FGFR3-TACC3 supplementary methods

These are the supplementary methods of this article:

Clinical, molecular and radiomic profile of gliomas with FGFR3-TACC3 fusions

Anna Luisa Di Stefano1,2,3, Alberto Picca4,5, Edouard Saragoussi6, Franck Bielle7, Francois Ducray8,9, Chiara Villa10, Marica Eoli11, Rosina Paterra11, Luisa Bellu2, Bertrand Mathon12, Laurent Capelle12, Véronique Bourg13, Arnaud Gloaguen14,15, Cathy Philippe15, Vincent Frouin15, Yohann Schmitt1, Julie Lerond1, Julie Leclerc7, Anna Lasorella16,17,18, Antonio Iavarone16,17,19, Karima Mokhtari7, Julien Savatovsky6, Agusti Alentorn1,2, Marc Sanson1,2,20; TARGET study group.

1. Inserm U 1127, CNRS UMR 7225, Sorbonne Université, UPMC Univ. Paris 06 UMR S 1127, Institut du Cerveau et de la Moelle épinière, ICM, F-75013, Paris, France.
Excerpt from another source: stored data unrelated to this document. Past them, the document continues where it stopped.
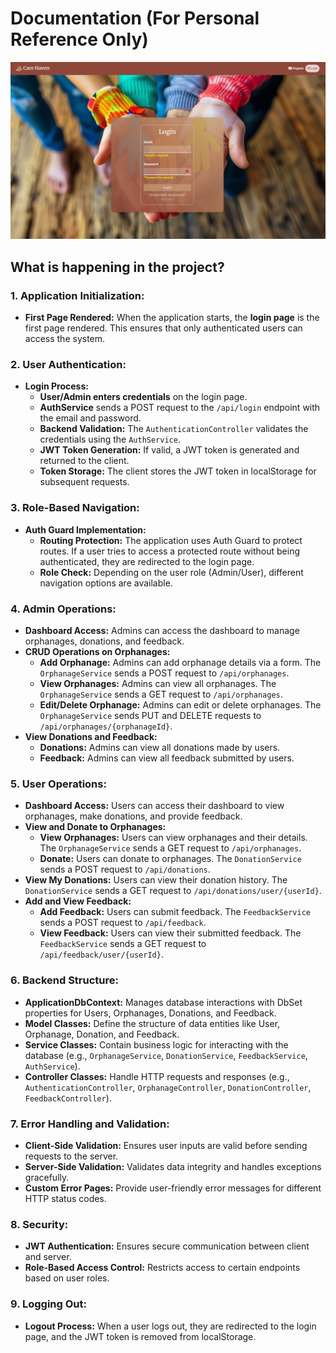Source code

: # Documentation (For Personal Reference Only)

<img src="https://github.com/shubhmittal07/Orphanage-Management-System/blob/main/Screenshot%20(2).png?raw=true" alt="Login Page">

## What is happening in the project?


### **1. Application Initialization:**
- **First Page Rendered:** When the application starts, the **login page** is the first page rendered. This ensures that only authenticated users can access the system.

### **2. User Authentication:**
- **Login Process:**
  - **User/Admin enters credentials** on the login page.
  - **AuthService** sends a POST request to the `/api/login` endpoint with the email and password.
  - **Backend Validation:** The `AuthenticationController` validates the credentials using the `AuthService`.
  - **JWT Token Generation:** If valid, a JWT token is generated and returned to the client.
  - **Token Storage:** The client stores the JWT token in localStorage for subsequent requests.

### **3. Role-Based Navigation:**
- **Auth Guard Implementation:**
  - **Routing Protection:** The application uses Auth Guard to protect routes. If a user tries to access a protected route without being authenticated, they are redirected to the login page.
  - **Role Check:** Depending on the user role (Admin/User), different navigation options are available.

### **4. Admin Operations:**
- **Dashboard Access:** Admins can access the dashboard to manage orphanages, donations, and feedback.
- **CRUD Operations on Orphanages:**
  - **Add Orphanage:** Admins can add orphanage details via a form. The `OrphanageService` sends a POST request to `/api/orphanages`.
  - **View Orphanages:** Admins can view all orphanages. The `OrphanageService` sends a GET request to `/api/orphanages`.
  - **Edit/Delete Orphanage:** Admins can edit or delete orphanages. The `OrphanageService` sends PUT and DELETE requests to `/api/orphanages/{orphanageId}`.
- **View Donations and Feedback:**
  - **Donations:** Admins can view all donations made by users.
  - **Feedback:** Admins can view all feedback submitted by users.

### **5. User Operations:**
- **Dashboard Access:** Users can access their dashboard to view orphanages, make donations, and provide feedback.
- **View and Donate to Orphanages:**
  - **View Orphanages:** Users can view orphanages and their details. The `OrphanageService` sends a GET request to `/api/orphanages`.
  - **Donate:** Users can donate to orphanages. The `DonationService` sends a POST request to `/api/donations`.
- **View My Donations:** Users can view their donation history. The `DonationService` sends a GET request to `/api/donations/user/{userId}`.
- **Add and View Feedback:**
  - **Add Feedback:** Users can submit feedback. The `FeedbackService` sends a POST request to `/api/feedback`.
  - **View Feedback:** Users can view their submitted feedback. The `FeedbackService` sends a GET request to `/api/feedback/user/{userId}`.

### **6. Backend Structure:**
- **ApplicationDbContext:** Manages database interactions with DbSet properties for Users, Orphanages, Donations, and Feedback.
- **Model Classes:** Define the structure of data entities like User, Orphanage, Donation, and Feedback.
- **Service Classes:** Contain business logic for interacting with the database (e.g., `OrphanageService`, `DonationService`, `FeedbackService`, `AuthService`).
- **Controller Classes:** Handle HTTP requests and responses (e.g., `AuthenticationController`, `OrphanageController`, `DonationController`, `FeedbackController`).

### **7. Error Handling and Validation:**
- **Client-Side Validation:** Ensures user inputs are valid before sending requests to the server.
- **Server-Side Validation:** Validates data integrity and handles exceptions gracefully.
- **Custom Error Pages:** Provide user-friendly error messages for different HTTP status codes.

### **8. Security:**
- **JWT Authentication:** Ensures secure communication between client and server.
- **Role-Based Access Control:** Restricts access to certain endpoints based on user roles.

### **9. Logging Out:**
- **Logout Process:** When a user logs out, they are redirected to the login page, and the JWT token is removed from localStorage.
Equipe labellisée LNCC. Site de Recherche Intégré sur le Cancer (SIRIC) CURAMUS.

2. AP-HP, Hôpital de la Pitié-Salpêtrière, Service de Neurologie 2, F-75013 Paris, France

3. Department of Neurology, Foch Hospital, Suresnes, F-92151 Paris, France

4. IRCCS C. Mondino Foundation, Pavia, Italy

5. Department of Brain and Behavioral Sciences, University of Pavia, Pavia, Italy

6. Departments of Radiology, Fondation Ophtalmologique Adolphe de Rothschild, Paris, France

7. Neuropathology, AP-HP, Hôpitaux Universitaires Pitié Salpêtrière-Charles Foix, Paris, France

8. Service de Neuro-Oncologie, Hospices Civils de Lyon, Université Claude Bernard Lyon 1, Department of Cancer Cell Plasticity, Cancer Research Center of Lyon, INSERM U1052, CNRS UMR5286, Lyon, France

9. POLA Network

10. Department of Pathology, Foch Hospital, Suresnes, France

11. Unit of Molecular Neuro-Oncology, Fondazione IRCCS Istituto Neurologico Carlo Besta, 20133 Milan, Italy

12. AP-HP, Hôpital de la Pitié-Salpêtrière, Service de Neurochirurgie, F-75013 Paris, France

13. Department of Neurology, Pasteur 2 Hospital, Nice Côte D'Azur University, Nice, France

14. Laboratoire des Signaux et Systèmes (L2S), CentraleSupélec, Université Paris-Saclay, Gif-sur-Yvette, France

15. Université Paris-Saclay, CEA, Neurospin, 91191, Gif-sur-Yvette, France

16. Institute for Cancer Genetics, Columbia University, New York, USA

17. Department of Pathology and Cell Biology, Columbia University, New York, New York, USA

18. Department of Pediatrics, Columbia University, New York, New York, USA

19. Department of Neurology, Columbia University, New York, New York, USA

20. OncoNeuroTek, Institut du Cerveau et de la Moelle épinière, Paris, France

Non-author contributors:

Paule Augerau, Antoine Carpentier, Isabelle Catry-Thomas, Olivier Chinot, Caroline Dehais, Jean-Yves Delattre, Dominique Figarella-Branger, Stephan Gaillard, David Guyon, Khe Hoang-Xuan, Caroline Houillier, Ahmed Idbaih, Florence Laigle-Donadey, Emilie Le Rhun, David Meyronet, Elisabeth Moyal, Dimitri Psimaras, Luc Taillandier, Mehdi Touat, Nadia Younan.

Corresponding Author:

Marc Sanson, Service de Neurologie 2, GH Pitié-Salpêtrière, 47 bd de l’Hopital, 75013 Paris, France. marc.sanson@aphp.fr

Radiological characteristics

In this study we used different MRI scanners (GE Healthcare, Siemens and Phillips of 1.5T and 3T). We used post-contrast-enhanced T1-weighted 3D magnetization-prepared rapid acquisition gradient echo (MPRAGE) sequence (subsequently referred to as T1 enhanced, T1e) as well as a fluid attenuated inversion recovery (FLAIR) sequence. We used the following parameters: median repetition time (TR) for FLAIR 8750ms, median TR for T1e 600ms, median echo time (TE) for FLAIR 139ms and median TE for T1e 11ms. Overall, the medium slice thickness was 1.2mm.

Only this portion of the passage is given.